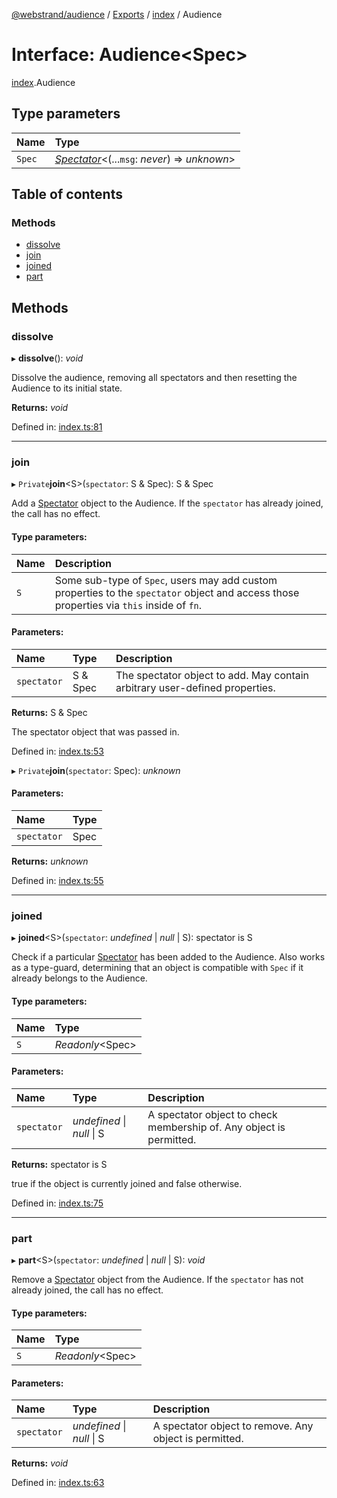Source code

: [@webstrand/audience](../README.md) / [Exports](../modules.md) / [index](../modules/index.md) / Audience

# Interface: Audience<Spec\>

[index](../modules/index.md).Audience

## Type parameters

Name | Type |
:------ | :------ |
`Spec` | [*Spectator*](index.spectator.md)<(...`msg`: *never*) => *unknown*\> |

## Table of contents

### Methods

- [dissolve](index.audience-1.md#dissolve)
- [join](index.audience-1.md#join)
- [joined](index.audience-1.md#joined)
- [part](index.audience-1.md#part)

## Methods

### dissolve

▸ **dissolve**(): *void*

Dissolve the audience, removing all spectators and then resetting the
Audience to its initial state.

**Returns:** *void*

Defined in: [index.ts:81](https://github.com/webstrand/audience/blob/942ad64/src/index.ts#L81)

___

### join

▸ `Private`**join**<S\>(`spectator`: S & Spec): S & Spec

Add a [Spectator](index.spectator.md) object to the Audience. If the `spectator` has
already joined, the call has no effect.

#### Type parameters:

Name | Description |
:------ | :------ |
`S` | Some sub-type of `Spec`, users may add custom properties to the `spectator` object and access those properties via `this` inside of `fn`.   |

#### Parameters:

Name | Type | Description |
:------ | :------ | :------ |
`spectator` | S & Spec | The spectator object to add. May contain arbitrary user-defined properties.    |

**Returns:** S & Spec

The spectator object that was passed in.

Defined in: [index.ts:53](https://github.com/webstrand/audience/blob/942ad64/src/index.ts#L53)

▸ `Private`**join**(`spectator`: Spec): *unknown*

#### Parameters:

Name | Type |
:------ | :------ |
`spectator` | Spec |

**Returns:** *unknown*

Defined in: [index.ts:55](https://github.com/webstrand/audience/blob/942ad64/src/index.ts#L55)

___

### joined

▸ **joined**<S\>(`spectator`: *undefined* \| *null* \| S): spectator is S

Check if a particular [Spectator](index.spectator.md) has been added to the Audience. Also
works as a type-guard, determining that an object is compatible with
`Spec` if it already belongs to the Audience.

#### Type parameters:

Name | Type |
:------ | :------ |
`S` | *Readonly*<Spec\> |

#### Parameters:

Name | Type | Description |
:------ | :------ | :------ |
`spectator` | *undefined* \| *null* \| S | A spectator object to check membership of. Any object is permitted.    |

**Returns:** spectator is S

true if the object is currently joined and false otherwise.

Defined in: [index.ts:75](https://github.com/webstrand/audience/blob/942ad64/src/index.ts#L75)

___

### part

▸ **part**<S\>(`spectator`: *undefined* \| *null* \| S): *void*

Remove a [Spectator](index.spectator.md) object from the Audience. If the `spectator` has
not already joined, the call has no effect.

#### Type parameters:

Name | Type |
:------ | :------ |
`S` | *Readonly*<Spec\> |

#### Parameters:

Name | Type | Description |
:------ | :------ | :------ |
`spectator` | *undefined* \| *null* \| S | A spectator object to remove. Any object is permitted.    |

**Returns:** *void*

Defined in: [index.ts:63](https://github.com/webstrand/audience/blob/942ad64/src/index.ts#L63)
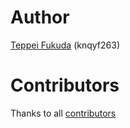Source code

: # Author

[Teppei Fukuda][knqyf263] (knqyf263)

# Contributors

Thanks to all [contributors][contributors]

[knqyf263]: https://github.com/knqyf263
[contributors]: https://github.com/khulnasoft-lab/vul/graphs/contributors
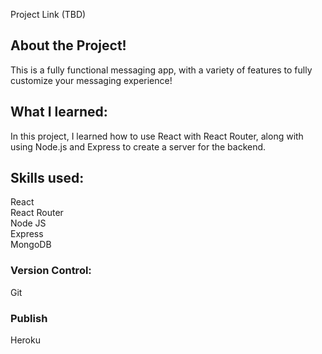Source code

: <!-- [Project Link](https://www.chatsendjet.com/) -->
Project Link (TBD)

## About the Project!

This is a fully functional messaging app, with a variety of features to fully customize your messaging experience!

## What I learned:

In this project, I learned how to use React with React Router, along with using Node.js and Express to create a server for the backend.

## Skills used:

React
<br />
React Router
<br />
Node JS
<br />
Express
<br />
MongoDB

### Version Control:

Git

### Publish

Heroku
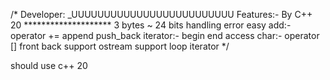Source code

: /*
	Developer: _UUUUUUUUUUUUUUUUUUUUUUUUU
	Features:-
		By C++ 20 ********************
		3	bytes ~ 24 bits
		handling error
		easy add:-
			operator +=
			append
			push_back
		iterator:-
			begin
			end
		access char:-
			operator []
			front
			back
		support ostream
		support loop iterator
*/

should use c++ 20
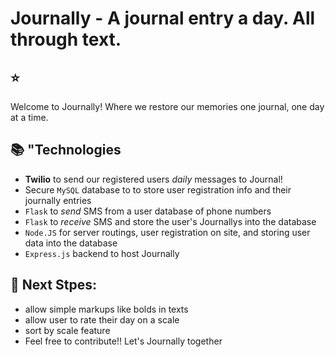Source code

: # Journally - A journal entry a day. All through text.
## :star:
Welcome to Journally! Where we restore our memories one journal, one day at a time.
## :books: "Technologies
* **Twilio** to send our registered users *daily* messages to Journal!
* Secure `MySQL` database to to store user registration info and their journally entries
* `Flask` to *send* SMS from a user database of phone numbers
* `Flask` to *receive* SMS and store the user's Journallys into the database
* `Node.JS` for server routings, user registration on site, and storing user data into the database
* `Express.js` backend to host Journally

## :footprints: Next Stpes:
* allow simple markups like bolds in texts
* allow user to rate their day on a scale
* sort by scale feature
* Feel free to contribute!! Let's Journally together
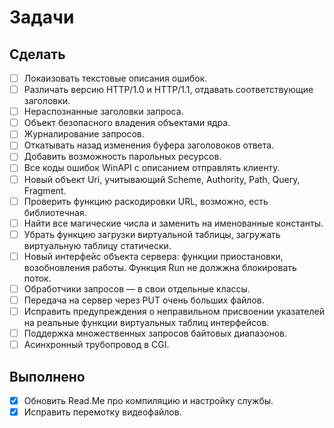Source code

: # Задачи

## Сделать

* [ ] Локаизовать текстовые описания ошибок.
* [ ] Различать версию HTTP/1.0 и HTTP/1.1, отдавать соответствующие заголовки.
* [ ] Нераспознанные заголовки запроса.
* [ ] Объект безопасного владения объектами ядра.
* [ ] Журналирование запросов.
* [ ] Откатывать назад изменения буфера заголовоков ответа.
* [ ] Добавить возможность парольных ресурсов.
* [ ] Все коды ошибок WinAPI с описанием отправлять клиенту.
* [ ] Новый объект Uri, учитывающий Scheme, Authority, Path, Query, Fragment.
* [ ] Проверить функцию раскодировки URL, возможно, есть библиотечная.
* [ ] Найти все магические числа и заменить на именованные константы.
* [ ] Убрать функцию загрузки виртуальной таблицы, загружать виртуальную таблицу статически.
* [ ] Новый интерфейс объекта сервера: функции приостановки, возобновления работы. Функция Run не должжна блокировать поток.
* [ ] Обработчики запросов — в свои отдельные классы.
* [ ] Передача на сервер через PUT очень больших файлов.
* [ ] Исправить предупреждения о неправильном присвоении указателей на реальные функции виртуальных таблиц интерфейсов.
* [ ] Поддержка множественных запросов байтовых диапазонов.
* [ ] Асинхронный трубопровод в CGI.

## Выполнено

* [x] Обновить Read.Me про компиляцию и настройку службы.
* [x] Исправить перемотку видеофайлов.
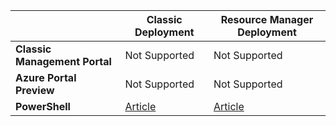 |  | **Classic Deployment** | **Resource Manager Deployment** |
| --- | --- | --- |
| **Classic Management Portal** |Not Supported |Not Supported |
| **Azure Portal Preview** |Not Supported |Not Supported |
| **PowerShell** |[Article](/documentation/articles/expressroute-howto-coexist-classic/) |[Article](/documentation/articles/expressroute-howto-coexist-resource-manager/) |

• • • •

• **WORK REQUEST**
All of the material above should be written out exactly as given, minus any images.

• **EXPECTED ANSWER**
Source code

: [@webstrand/audience](../README.md) / [Exports](../modules.md) / [index](../modules/index.md) / Audience

# Interface: Audience<Spec\>

[index](../modules/index.md).Audience

## Type parameters

Name | Type |
:------ | :------ |
`Spec` | [*Spectator*](index.spectator.md)<(...`msg`: *never*) => *unknown*\> |

## Table of contents

### Methods

- [dissolve](index.audience-1.md#dissolve)
- [join](index.audience-1.md#join)
- [joined](index.audience-1.md#joined)
- [part](index.audience-1.md#part)

## Methods

### dissolve

▸ **dissolve**(): *void*

Dissolve the audience, removing all spectators and then resetting the
Audience to its initial state.

**Returns:** *void*

Defined in: [index.ts:81](https://github.com/webstrand/audience/blob/942ad64/src/index.ts#L81)

___

### join

▸ `Private`**join**<S\>(`spectator`: S & Spec): S & Spec

Add a [Spectator](index.spectator.md) object to the Audience. If the `spectator` has
already joined, the call has no effect.

#### Type parameters:

Name | Description |
:------ | :------ |
`S` | Some sub-type of `Spec`, users may add custom properties to the `spectator` object and access those properties via `this` inside of `fn`.   |

#### Parameters:

Name | Type | Description |
:------ | :------ | :------ |
`spectator` | S & Spec | The spectator object to add. May contain arbitrary user-defined properties.    |

**Returns:** S & Spec

The spectator object that was passed in.

Defined in: [index.ts:53](https://github.com/webstrand/audience/blob/942ad64/src/index.ts#L53)

▸ `Private`**join**(`spectator`: Spec): *unknown*

#### Parameters:

Name | Type |
:------ | :------ |
`spectator` | Spec |

**Returns:** *unknown*

Defined in: [index.ts:55](https://github.com/webstrand/audience/blob/942ad64/src/index.ts#L55)

___

### joined

▸ **joined**<S\>(`spectator`: *undefined* \| *null* \| S): spectator is S

Check if a particular [Spectator](index.spectator.md) has been added to the Audience. Also
works as a type-guard, determining that an object is compatible with
`Spec` if it already belongs to the Audience.

#### Type parameters:

Name | Type |
:------ | :------ |
`S` | *Readonly*<Spec\> |

#### Parameters:

Name | Type | Description |
:------ | :------ | :------ |
`spectator` | *undefined* \| *null* \| S | A spectator object to check membership of. Any object is permitted.    |

**Returns:** spectator is S

true if the object is currently joined and false otherwise.

Defined in: [index.ts:75](https://github.com/webstrand/audience/blob/942ad64/src/index.ts#L75)

___

### part

▸ **part**<S\>(`spectator`: *undefined* \| *null* \| S): *void*

Remove a [Spectator](index.spectator.md) object from the Audience. If the `spectator` has
not already joined, the call has no effect.

#### Type parameters:

Name | Type |
:------ | :------ |
`S` | *Readonly*<Spec\> |

#### Parameters:

Name | Type | Description |
:------ | :------ | :------ |
`spectator` | *undefined* \| *null* \| S | A spectator object to remove. Any object is permitted.    |

**Returns:** *void*

Defined in: [index.ts:63](https://github.com/webstrand/audience/blob/942ad64/src/index.ts#L63)
Source code

: # Author

[Teppei Fukuda][knqyf263] (knqyf263)

# Contributors

Thanks to all [contributors][contributors]

[knqyf263]: https://github.com/knqyf263
[contributors]: https://github.com/khulnasoft-lab/vul/graphs/contributors
Source code

: <!-- [Project Link](https://www.chatsendjet.com/) -->
Project Link (TBD)

## About the Project!

This is a fully functional messaging app, with a variety of features to fully customize your messaging experience!

## What I learned:

In this project, I learned how to use React with React Router, along with using Node.js and Express to create a server for the backend.

## Skills used:

React
<br />
React Router
<br />
Node JS
<br />
Express
<br />
MongoDB

### Version Control:

Git

### Publish

Heroku
Source code

: /*
	Developer: _UUUUUUUUUUUUUUUUUUUUUUUUU
	Features:-
		By C++ 20 ********************
		3	bytes ~ 24 bits
		handling error
		easy add:-
			operator +=
			append
			push_back
		iterator:-
			begin
			end
		access char:-
			operator []
			front
			back
		support ostream
		support loop iterator
*/

should use c++ 20
Source code

: # Journally - A journal entry a day. All through text.
## :star:
Welcome to Journally! Where we restore our memories one journal, one day at a time.
## :books: "Technologies
* **Twilio** to send our registered users *daily* messages to Journal!
* Secure `MySQL` database to to store user registration info and their journally entries
* `Flask` to *send* SMS from a user database of phone numbers
* `Flask` to *receive* SMS and store the user's Journallys into the database
* `Node.JS` for server routings, user registration on site, and storing user data into the database
* `Express.js` backend to host Journally

## :footprints: Next Stpes:
* allow simple markups like bolds in texts
* allow user to rate their day on a scale
* sort by scale feature
* Feel free to contribute!! Let's Journally together
Source code

: # Задачи

## Сделать

* [ ] Локаизовать текстовые описания ошибок.
* [ ] Различать версию HTTP/1.0 и HTTP/1.1, отдавать соответствующие заголовки.
* [ ] Нераспознанные заголовки запроса.
* [ ] Объект безопасного владения объектами ядра.
* [ ] Журналирование запросов.
* [ ] Откатывать назад изменения буфера заголовоков ответа.
* [ ] Добавить возможность парольных ресурсов.
* [ ] Все коды ошибок WinAPI с описанием отправлять клиенту.
* [ ] Новый объект Uri, учитывающий Scheme, Authority, Path, Query, Fragment.
* [ ] Проверить функцию раскодировки URL, возможно, есть библиотечная.
* [ ] Найти все магические числа и заменить на именованные константы.
* [ ] Убрать функцию загрузки виртуальной таблицы, загружать виртуальную таблицу статически.
* [ ] Новый интерфейс объекта сервера: функции приостановки, возобновления работы. Функция Run не должжна блокировать поток.
* [ ] Обработчики запросов — в свои отдельные классы.
* [ ] Передача на сервер через PUT очень больших файлов.
* [ ] Исправить предупреждения о неправильном присвоении указателей на реальные функции виртуальных таблиц интерфейсов.
* [ ] Поддержка множественных запросов байтовых диапазонов.
* [ ] Асинхронный трубопровод в CGI.

## Выполнено

* [x] Обновить Read.Me про компиляцию и настройку службы.
* [x] Исправить перемотку видеофайлов.
 |  | **Classic Deployment** | **Resource Manager Deployment** |
| --- | --- | --- |
| **Classic Management Portal** |Not Supported |Not Supported |
| **Azure Portal Preview** |Not Supported |Not Supported |
| **PowerShell** |[Article](/documentation/articles/expressroute-howto-coexist-classic/) |[Article](/documentation/articles/expressroute-howto-coexist-resource-manager/) |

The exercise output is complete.